Description of the task: Take each line of the data that contains the string "blob" and copy it.

Exercise material:
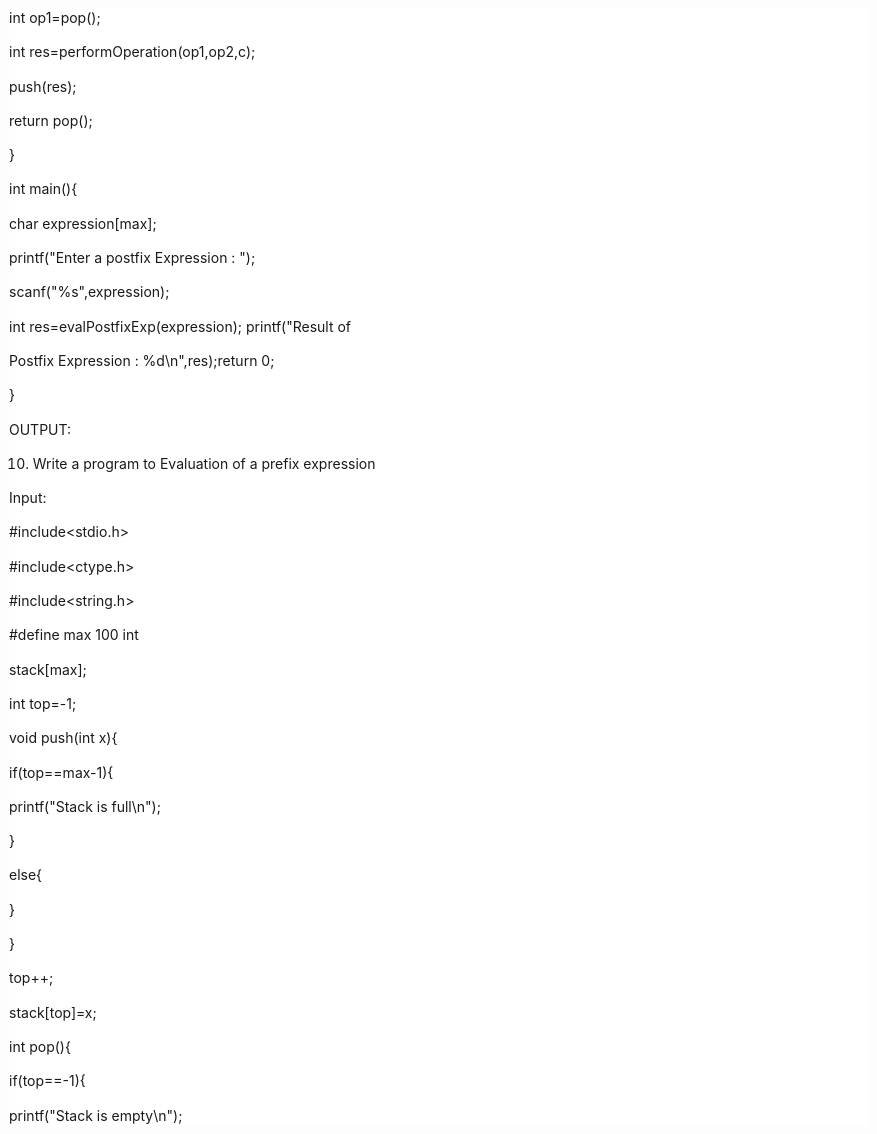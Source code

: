 int op1=pop();

int res=performOperation(op1,op2,c);

push(res);

return pop();

}

int main(){

char expression[max];

printf("Enter a postfix Expression : ");

scanf("%s",expression);

int res=evalPostfixExp(expression); printf("Result of

Postfix Expression : %d\n",res);return 0;

}

OUTPUT:

10. Write a program to Evaluation of a prefix expression

Input:

#include<stdio.h>

#include<ctype.h>

#include<string.h>

#define max 100 int

stack[max];

int top=-1;

void push(int x){

if(top==max-1){

printf("Stack is full\n");

}

else{

}

}

top++;

stack[top]=x;

int pop(){

if(top==-1){

printf("Stack is empty\n");
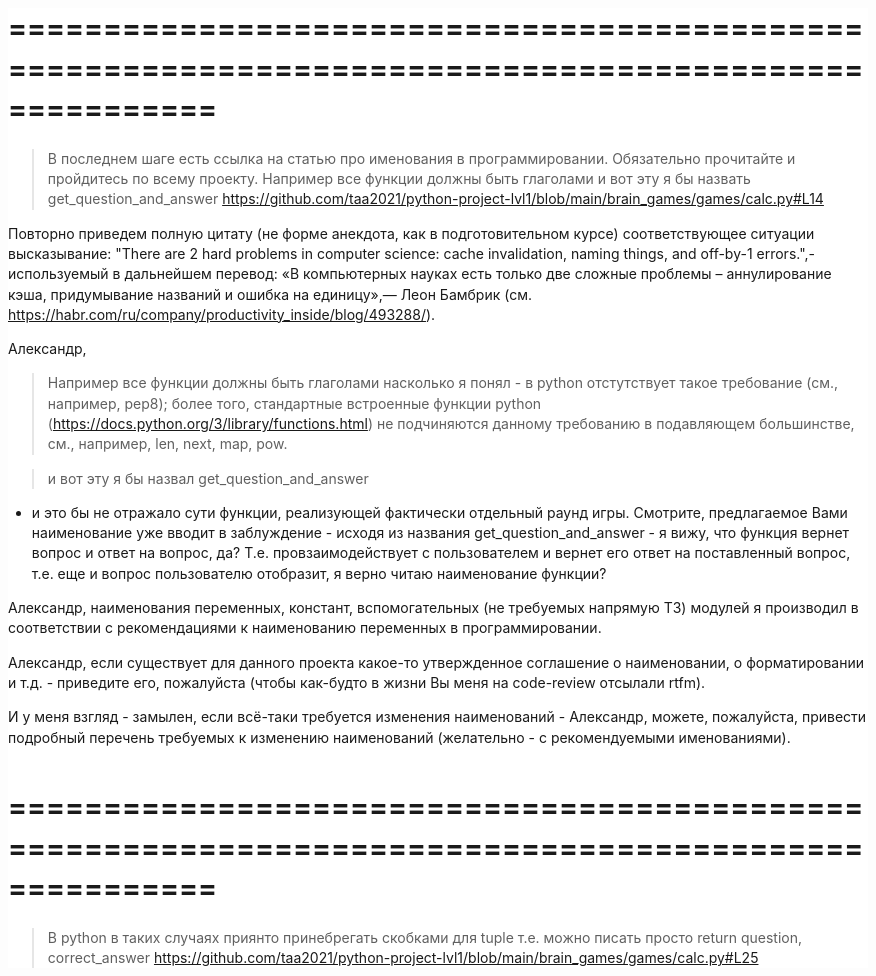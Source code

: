 

=====================================================================================================
=====================================================================================================
> В последнем шаге есть ссылка на статью про именования в программировании. 
> Обязательно прочитайте и пройдитесь по всему проекту. 
> Например все функции должны быть глаголами и вот эту я бы назвать 
> get_question_and_answer 
> https://github.com/taa2021/python-project-lvl1/blob/main/brain_games/games/calc.py#L14

Повторно приведем полную цитату (не форме анекдота, как в подготовительном курсе) соответствующее ситуации высказывание:
"There are 2 hard problems in computer science: cache invalidation, naming things, and off-by-1 errors.",-
используемый в дальнейшем перевод:
«В компьютерных науках есть только две сложные проблемы – аннулирование кэша, придумывание названий и ошибка на единицу»,— Леон Бамбрик (см. https://habr.com/ru/company/productivity_inside/blog/493288/).

Александр,
> Например все функции должны быть глаголами
насколько я понял - в python отстутствует такое требование (см., например, pep8); 
более того, стандартные встроенные функции python (https://docs.python.org/3/library/functions.html) 
не подчиняются данному требованию в подавляющем большинстве, см., например, len, next, map, pow.

> и вот эту я бы назвал get_question_and_answer 

- и это бы не отражало сути функции, реализующей фактически отдельный раунд игры.
Смотрите, предлагаемое Вами наименование уже вводит в заблуждение - исходя из названия
get_question_and_answer - я вижу, что функция вернет вопрос и  ответ на вопрос, да?
Т.е. провзаимодействует с пользователем и вернет его ответ на поставленный вопрос,
т.е. еще и вопрос пользователю отобразит, я верно читаю наименование функции?

Александр, наименования переменных, констант, вспомогательных (не требуемых напрямую ТЗ) модулей
я производил в соответствии с рекомендациями к наименованию переменных в программировании.

Александр, если существует для данного проекта какое-то утвержденное соглашение о наименовании, 
о форматировании и т.д. - приведите его, пожалуйста (чтобы как-будто в жизни Вы меня на code-review отсылали rtfm).

И у меня взгляд - замылен, если всё-таки требуется изменения наименований - 
Александр, можете, пожалуйста, привести подробный перечень требуемых к изменению наименований (желательно - с рекомендуемыми именованиями).



=====================================================================================================
=====================================================================================================
> В python в таких случаях приянто принебрегать скобками для tuple т.е. можно писать просто
> return question, correct_answer
> https://github.com/taa2021/python-project-lvl1/blob/main/brain_games/games/calc.py#L25
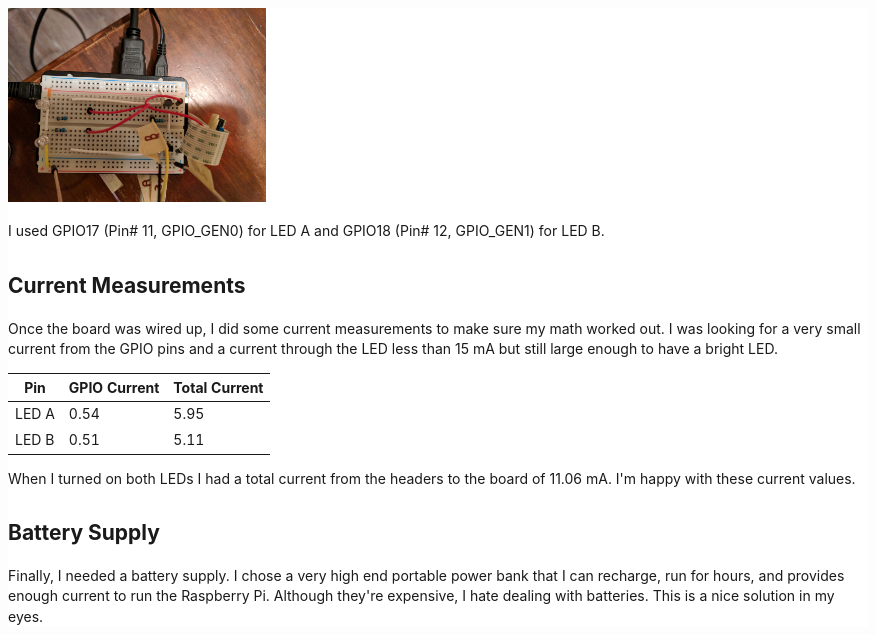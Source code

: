   <img src="img/wiring.jpg" width="30%">
</p>

I used GPIO17 (Pin# 11, GPIO_GEN0) for LED A and GPIO18 (Pin# 12, GPIO_GEN1) for LED B.

## Current Measurements
Once the board was wired up, I did some current measurements to make sure my math
worked out. I was looking for a very small current from the GPIO pins and a current
through the LED less than 15 mA but still large enough to have a bright LED.

Pin | GPIO Current | Total Current |
----|--------------|--------------|
LED A | 0.54 | 5.95 |
LED B | 0.51 | 5.11 |

When I turned on both LEDs I had a total current from the headers to the board of 11.06 mA.
I'm happy with these current values.

## Battery Supply
Finally, I needed a battery supply. I chose a very high end portable power bank that I can recharge,
run for hours, and provides enough current to run the Raspberry Pi. Although they're expensive,
I hate dealing with batteries. This is a nice solution in my eyes.
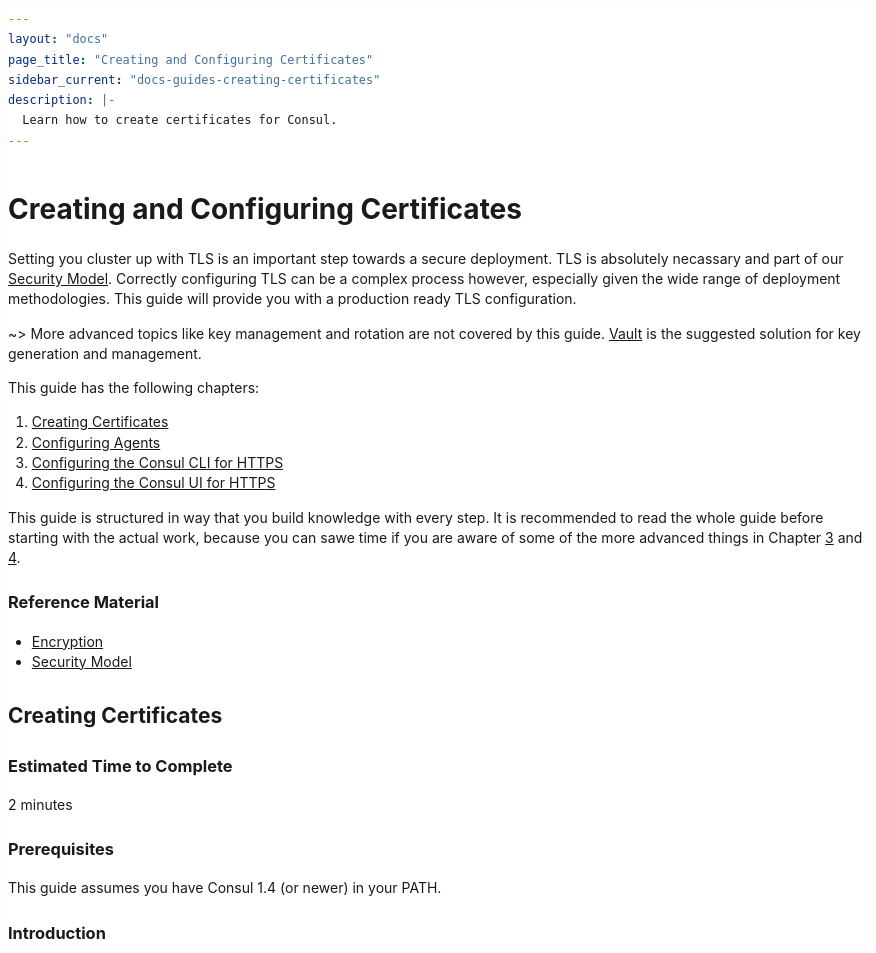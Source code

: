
 ```yaml
---
layout: "docs"
page_title: "Creating and Configuring Certificates"
sidebar_current: "docs-guides-creating-certificates"
description: |-
  Learn how to create certificates for Consul.
---
```


# Creating and Configuring Certificates

Setting you cluster up with TLS is an important step towards a secure
deployment. TLS is absolutely necassary and part of our [Security
Model](/docs/internals/security.html). Correctly configuring TLS can be a
complex process however, especially given the wide range of deployment
methodologies. This guide will provide you with a production ready TLS
configuration.

~> More advanced topics like key management and rotation are not covered by this
guide. [Vault][vault] is the suggested solution for key generation and
management.

This guide has the following chapters:

1. [Creating Certificates](#creating-certificates)
1. [Configuring Agents](#configuring-agents)
1. [Configuring the Consul CLI for HTTPS](#configuring-the-consul-cli-for-https)
1. [Configuring the Consul UI for HTTPS](#configuring-the-consul-ui-for-https)

This guide is structured in way that you build knowledge with every step. It is
recommended to read the whole guide before starting with the actual work,
because you can sawe time if you are aware of some of the more advanced things
in Chapter [3](#configuring-the-consul-cli-for-https) and
[4](#configuring-the-consul-ui-for-https).

### Reference Material

- [Encryption](/docs/agent/encryption.html)
- [Security Model](/docs/internals/security.html)

## Creating Certificates

### Estimated Time to Complete

2 minutes

### Prerequisites

This guide assumes you have Consul 1.4 (or newer) in your PATH.

### Introduction


[letsencrypt]: https://letsencrypt.org/
[vault]: https://www.vaultproject.io/
[vault-pki]: https://www.vaultproject.io/docs/secrets/pki/index.html
[guide]: /docs/agent/encryption.html#configuring-tls-on-an-existing-cluster
[acl]: /docs/guides/acl.html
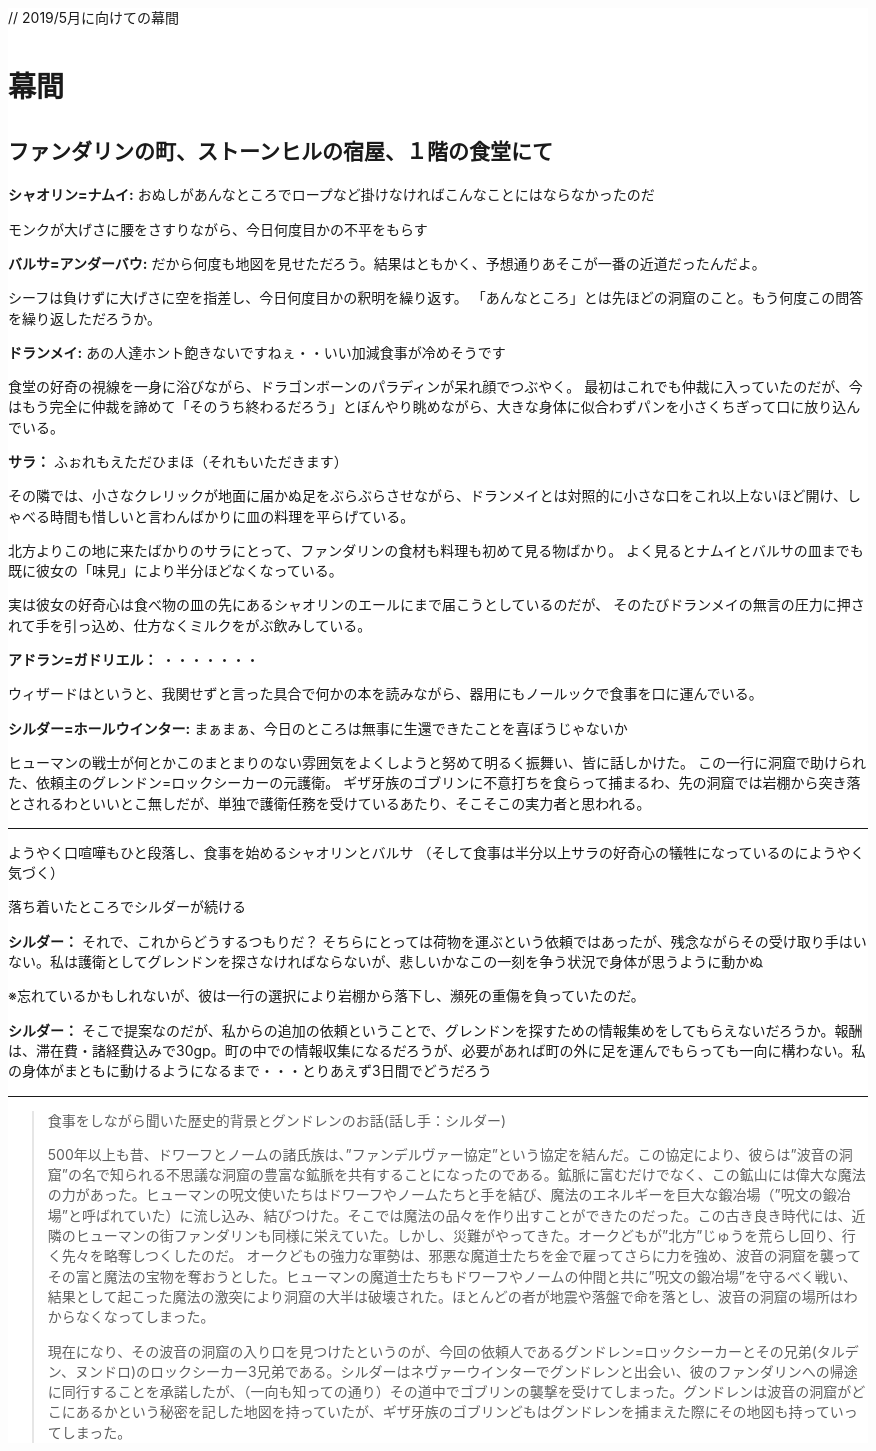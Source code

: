 // 2019/5月に向けての幕間

# 幕間
## ファンダリンの町、ストーンヒルの宿屋、１階の食堂にて

**シャオリン=ナムイ:** おぬしがあんなところでロープなど掛けなければこんなことにはならなかったのだ

モンクが大げさに腰をさすりながら、今日何度目かの不平をもらす

**バルサ=アンダーバウ:** だから何度も地図を見せただろう。結果はともかく、予想通りあそこが一番の近道だったんだよ。

シーフは負けずに大げさに空を指差し、今日何度目かの釈明を繰り返す。
「あんなところ」とは先ほどの洞窟のこと。もう何度この問答を繰り返しただろうか。

**ドランメイ:** あの人達ホント飽きないですねぇ・・いい加減食事が冷めそうです

食堂の好奇の視線を一身に浴びながら、ドラゴンボーンのパラディンが呆れ顔でつぶやく。
最初はこれでも仲裁に入っていたのだが、今はもう完全に仲裁を諦めて「そのうち終わるだろう」とぼんやり眺めながら、大きな身体に似合わずパンを小さくちぎって口に放り込んでいる。

**サラ：** ふぉれもえただひまほ（それもいただきます）

その隣では、小さなクレリックが地面に届かぬ足をぶらぶらさせながら、ドランメイとは対照的に小さな口をこれ以上ないほど開け、しゃべる時間も惜しいと言わんばかりに皿の料理を平らげている。

北方よりこの地に来たばかりのサラにとって、ファンダリンの食材も料理も初めて見る物ばかり。
よく見るとナムイとバルサの皿までも既に彼女の「味見」により半分ほどなくなっている。

実は彼女の好奇心は食べ物の皿の先にあるシャオリンのエールにまで届こうとしているのだが、
そのたびドランメイの無言の圧力に押されて手を引っ込め、仕方なくミルクをがぶ飲みしている。

**アドラン=ガドリエル：** ・・・・・・・

ウィザードはというと、我関せずと言った具合で何かの本を読みながら、器用にもノールックで食事を口に運んでいる。

**シルダー=ホールウインター:** まぁまぁ、今日のところは無事に生還できたことを喜ぼうじゃないか

ヒューマンの戦士が何とかこのまとまりのない雰囲気をよくしようと努めて明るく振舞い、皆に話しかけた。
この一行に洞窟で助けられた、依頼主のグレンドン=ロックシーカーの元護衛。
ギザ牙族のゴブリンに不意打ちを食らって捕まるわ、先の洞窟では岩棚から突き落とされるわといいとこ無しだが、単独で護衛任務を受けているあたり、そこそこの実力者と思われる。

***
ようやく口喧嘩もひと段落し、食事を始めるシャオリンとバルサ
（そして食事は半分以上サラの好奇心の犠牲になっているのにようやく気づく）

落ち着いたところでシルダーが続ける

**シルダー：** それで、これからどうするつもりだ？ そちらにとっては荷物を運ぶという依頼ではあったが、残念ながらその受け取り手はいない。私は護衛としてグレンドンを探さなければならないが、悲しいかなこの一刻を争う状況で身体が思うように動かぬ

※忘れているかもしれないが、彼は一行の選択により岩棚から落下し、瀕死の重傷を負っていたのだ。

**シルダー：** そこで提案なのだが、私からの追加の依頼ということで、グレンドンを探すための情報集めをしてもらえないだろうか。報酬は、滞在費・諸経費込みで30gp。町の中での情報収集になるだろうが、必要があれば町の外に足を運んでもらっても一向に構わない。私の身体がまともに動けるようになるまで・・・とりあえず3日間でどうだろう

***

>食事をしながら聞いた歴史的背景とグンドレンのお話(話し手：シルダー)
>
>500年以上も昔、ドワーフとノームの諸氏族は、”ファンデルヴァー協定”という協定を結んだ。この協定により、彼らは”波音の洞窟”の名で知られる不思議な洞窟の豊富な鉱脈を共有することになったのである。鉱脈に富むだけでなく、この鉱山には偉大な魔法の力があった。ヒューマンの呪文使いたちはドワーフやノームたちと手を結び、魔法のエネルギーを巨大な鍛冶場（”呪文の鍛冶場”と呼ばれていた）に流し込み、結びつけた。そこでは魔法の品々を作り出すことができたのだった。この古き良き時代には、近隣のヒューマンの街ファンダリンも同様に栄えていた。しかし、災難がやってきた。オークどもが”北方”じゅうを荒らし回り、行く先々を略奪しつくしたのだ。
>オークどもの強力な軍勢は、邪悪な魔道士たちを金で雇ってさらに力を強め、波音の洞窟を襲ってその富と魔法の宝物を奪おうとした。ヒューマンの魔道士たちもドワーフやノームの仲間と共に”呪文の鍛冶場”を守るべく戦い、結果として起こった魔法の激突により洞窟の大半は破壊された。ほとんどの者が地震や落盤で命を落とし、波音の洞窟の場所はわからなくなってしまった。
>
>現在になり、その波音の洞窟の入り口を見つけたというのが、今回の依頼人であるグンドレン=ロックシーカーとその兄弟(タルデン、ヌンドロ)のロックシーカー3兄弟である。シルダーはネヴァーウインターでグンドレンと出会い、彼のファンダリンへの帰途に同行することを承諾したが、（一向も知っての通り）その道中でゴブリンの襲撃を受けてしまった。グンドレンは波音の洞窟がどこにあるかという秘密を記した地図を持っていたが、ギザ牙族のゴブリンどもはグンドレンを捕まえた際にその地図も持っていってしまった。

Result for this task:
> https://github.com/taa2021/python-project-lvl1/blob/main/brain_games/games/calc.py#L14
> https://github.com/taa2021/python-project-lvl1/blob/main/brain_games/games/calc.py#L25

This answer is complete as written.